Peter Russell v. Beachwalk Condominums Association, Inc – lease after foreclosure – Peter Russell entered into a two-year lease for a condominium. Shortly after that the condo was foreclosed upon and the new owner challenged the validity of his lease. And the homeowners’ association, brought a separate suit against Russell to enjoin him from using the common areas of the complex. Several years later, Russell surrendered the premises and the Beachwalk suit was dismissed as moot. All thatremained were Russell’s various claims for sanctions, which were denied by the trial court. The COA affirms “[b]ecause sanctions are entrusted to the sound discretion of the trial court, and no abuse of that discretion has been shown.”
The City of Hattiesburg, Mississippi v. Precision Construction, LLC – arbitration – Hattiesburg and Precision Construction LLC entered into a construction contract for the replacement of water and sewage lines. Precision began work, but problems arose that delayed the project and caused Precision to incur additional expenses. Precision submitted change orders based on these issues, but the City refused payment. Precision then demanded arbitration pursuant to the parties’ contract. After the hearing, the arbitrator awarded Precision $848,949.55 for the City’s breach of contract and later entered a supplemental award of attorneys’ fees. The City then filed a motion for reconsideration, which the arbitrator denied—in part because he deemed it untimely.
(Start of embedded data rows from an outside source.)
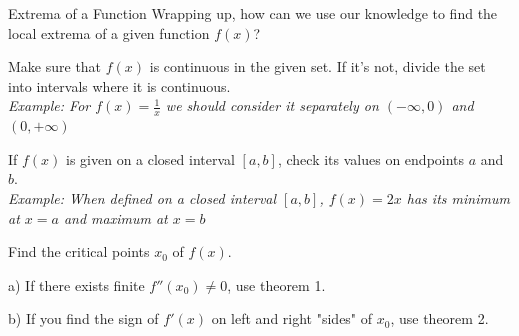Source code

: \documentclass{beamer}
\begin{document}
\begin{frame}{Extrema of a Function}
Wrapping up, how can we use our knowledge to find the local extrema of a given function $f(x)$?
\pause
\begin{description}[<+->]
    \item[Step 0:] Make sure that $f(x)$ is continuous in the given set. If it's not, divide the set into intervals where it is continuous.\\\textit{\small Example: For $f(x)=\frac{1}{x}$ we should consider it separately on $(-\infty,0)$ and $(0, +\infty)$}
    
    \item[Step 1:] If $f(x)$ is given on a closed interval $[a,b]$, check its values on endpoints $a$ and $b$.
    \\\textit{\small Example: When defined on a closed interval $[a,b]$, $f(x)=2x$ has its minimum at $x=a$ and maximum at $x=b$}
    
    \item[Step 2:] Find the critical points $x_0$ of $f(x)$.

    \item[Step 3:] a) If there exists finite $f''(x_0)\ne 0$, use theorem 1.

    b) If you find the sign of $f'(x)$ on left and right "sides" of $x_0$, use theorem 2.
    
\end{description}
\end{frame}
\end{document}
The City returned to circuit court and filed a motion to modify the arbitration award pursuant to M.C.A. section 11-15-135. The circuit court denied this motion, concluding that there was no evident miscalculation in the arbitrator’s award other than one miscalculation that Precision acknowledged. In the same order, the circuit court granted Precision’s motion to confirm the award. ¶3. On appeal, the City argues that the arbitrator erred by denying its motion for reconsideration. The City also claims that the arbitration award in favor of Precision is based in part on evident miscalculations by the arbitrator. The Court affirms. The City’s first argument is waived because it was not raised in the circuit court. Nor does the record disclose any miscalculation by the arbitrator.
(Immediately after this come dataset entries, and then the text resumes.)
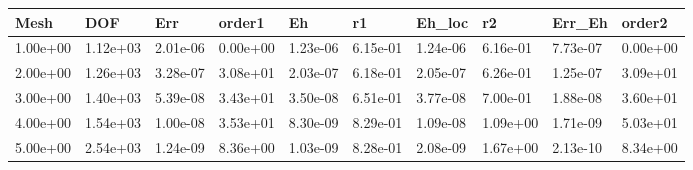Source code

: \begin{tabular}{llllllllll}
Mesh & DOF & Err & order1 & Eh & r1 & Eh_loc & r2 & Err_Eh & order2 \\ 
\hline 
1.00e+00 & 1.12e+03 & 2.01e-06 & 0.00e+00 & 1.23e-06 & 6.15e-01 & 1.24e-06 & 6.16e-01 & 7.73e-07 & 0.00e+00 \\ 
2.00e+00 & 1.26e+03 & 3.28e-07 & 3.08e+01 & 2.03e-07 & 6.18e-01 & 2.05e-07 & 6.26e-01 & 1.25e-07 & 3.09e+01 \\ 
3.00e+00 & 1.40e+03 & 5.39e-08 & 3.43e+01 & 3.50e-08 & 6.51e-01 & 3.77e-08 & 7.00e-01 & 1.88e-08 & 3.60e+01 \\ 
4.00e+00 & 1.54e+03 & 1.00e-08 & 3.53e+01 & 8.30e-09 & 8.29e-01 & 1.09e-08 & 1.09e+00 & 1.71e-09 & 5.03e+01 \\ 
5.00e+00 & 2.54e+03 & 1.24e-09 & 8.36e+00 & 1.03e-09 & 8.28e-01 & 2.08e-09 & 1.67e+00 & 2.13e-10 & 8.34e+00 \\ 
\hline 
\end{tabular}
Casey M. Burgess v. State of Mississippi – evidence of prior felonies – Burgess was charged with kidnapping Jeanette Yung as she was unloading groceries from her car at her house in Brandon. Yung managed to get away (not without injuries) but Burgess sped off in her truck. On appeal he argues among other things that Burgess’s prior felony convictions should have been excluded and that the trial court erred by not granting a mistrial following testimony that Burgess had been interviewed by law enforcement regarding an assault on his wife. The COA affirms.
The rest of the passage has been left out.